CAMPO GRANDE - MATO GROSSO DO SUL - PRODUÇÃO DE LEITE

EM 10/01/2015

Parabéns a todos pela matéria aos técnicos da cooperideal balde cheio e também ao produtor
CLAUDIR JORGE KUHN

TOLEDO - PARANÁ - PRODUÇÃO DE LEITE

EM 31/12/2014

Não só no setor leiteiro, mas em todos os setores da agricultura, somente  permanecerão os que investirem nesse insumo básico. Triste é chegar numa propriedade e lá eles acharem que sabem tudo, e nem saberem o que é C.C.S ou C.B.T . Compram vaca registrada e a cruzam com o touro do compadre.
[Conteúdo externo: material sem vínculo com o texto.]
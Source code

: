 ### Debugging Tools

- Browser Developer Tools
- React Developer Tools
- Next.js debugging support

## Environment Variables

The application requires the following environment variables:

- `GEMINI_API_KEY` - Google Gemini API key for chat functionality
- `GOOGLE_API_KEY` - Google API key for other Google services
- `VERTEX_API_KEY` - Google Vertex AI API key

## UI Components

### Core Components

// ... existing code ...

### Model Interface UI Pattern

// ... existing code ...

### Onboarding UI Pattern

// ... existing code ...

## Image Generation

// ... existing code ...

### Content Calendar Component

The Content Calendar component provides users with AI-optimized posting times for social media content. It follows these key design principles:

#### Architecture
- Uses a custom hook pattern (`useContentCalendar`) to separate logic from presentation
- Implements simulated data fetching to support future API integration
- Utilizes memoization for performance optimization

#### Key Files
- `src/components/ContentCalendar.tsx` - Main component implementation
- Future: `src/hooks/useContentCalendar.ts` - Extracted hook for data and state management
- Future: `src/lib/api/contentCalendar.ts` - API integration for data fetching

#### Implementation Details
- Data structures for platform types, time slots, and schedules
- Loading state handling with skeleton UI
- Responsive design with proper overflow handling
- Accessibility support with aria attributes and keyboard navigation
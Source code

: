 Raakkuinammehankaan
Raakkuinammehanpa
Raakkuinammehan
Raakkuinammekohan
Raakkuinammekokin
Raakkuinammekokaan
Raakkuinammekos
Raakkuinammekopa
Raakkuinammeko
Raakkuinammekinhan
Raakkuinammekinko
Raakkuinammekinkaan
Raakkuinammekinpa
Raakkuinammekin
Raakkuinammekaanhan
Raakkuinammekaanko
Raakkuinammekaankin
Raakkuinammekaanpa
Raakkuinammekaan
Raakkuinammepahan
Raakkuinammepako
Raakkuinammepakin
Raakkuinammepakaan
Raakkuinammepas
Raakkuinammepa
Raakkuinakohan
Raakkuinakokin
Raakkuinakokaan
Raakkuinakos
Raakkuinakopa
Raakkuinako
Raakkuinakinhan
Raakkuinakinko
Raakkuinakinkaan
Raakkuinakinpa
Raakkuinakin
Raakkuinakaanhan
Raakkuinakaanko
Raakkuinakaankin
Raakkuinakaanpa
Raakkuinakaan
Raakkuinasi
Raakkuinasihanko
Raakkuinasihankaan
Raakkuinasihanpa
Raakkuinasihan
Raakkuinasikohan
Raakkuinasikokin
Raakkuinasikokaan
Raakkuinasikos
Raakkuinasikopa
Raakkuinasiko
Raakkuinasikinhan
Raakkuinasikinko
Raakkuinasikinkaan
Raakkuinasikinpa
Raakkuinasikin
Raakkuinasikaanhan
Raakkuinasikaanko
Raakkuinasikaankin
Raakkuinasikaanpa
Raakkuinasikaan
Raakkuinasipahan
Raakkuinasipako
Quem sabe que não sabe, e aceita ser instruído certamente crescerá e continuará por muito tempo, não só ganhando dinheiro, mas produzindo alimentos para matar a fome de muitos. Feliz 2015 a todos.
MARCELO DE REZENDE

LONDRINA - PARANÁ - CONSULTORIA/EXTENSÃO RURAL

EM 29/12/2014

Caro Ronaldo, tudo bem? Me passe seu email ou envie uma mensagem para marcelo@cooperideal.com.br que te responderei em seguida. Não é comum firmamos um contrato de trabalho com produtores individuais, neste caso a relação de prestação de serviços é baseada em um acordo verbal com cada produtor, neste acordo são definidos intervalos entre as visitas técnicas, obrigações relativas ao desenvolvimento do trabalho, valores etc. Mas posso te disponibilizar o modelo de contrato que utilizamos para a execução do trabalho com pessoas jurídicas, que bem pode ser utilizado para a formalização da relação de trabalho com produtores individuais. Todos os nossos clientes (pessoas físicas ou jurídicas) pagam pelo trabalho realizado mediante a emissão de NF relativa ao serviço executado.
RONALDO MARCIANO GONTIJO

BOM DESPACHO - MINAS GERAIS - PRODUÇÃO DE LEITE

EM 26/12/2014

Caro Marcelo,



Você tem como disponibilizar o contrato que vocês da Cooperideal fazem com os produtores no momento da contratação do serviço?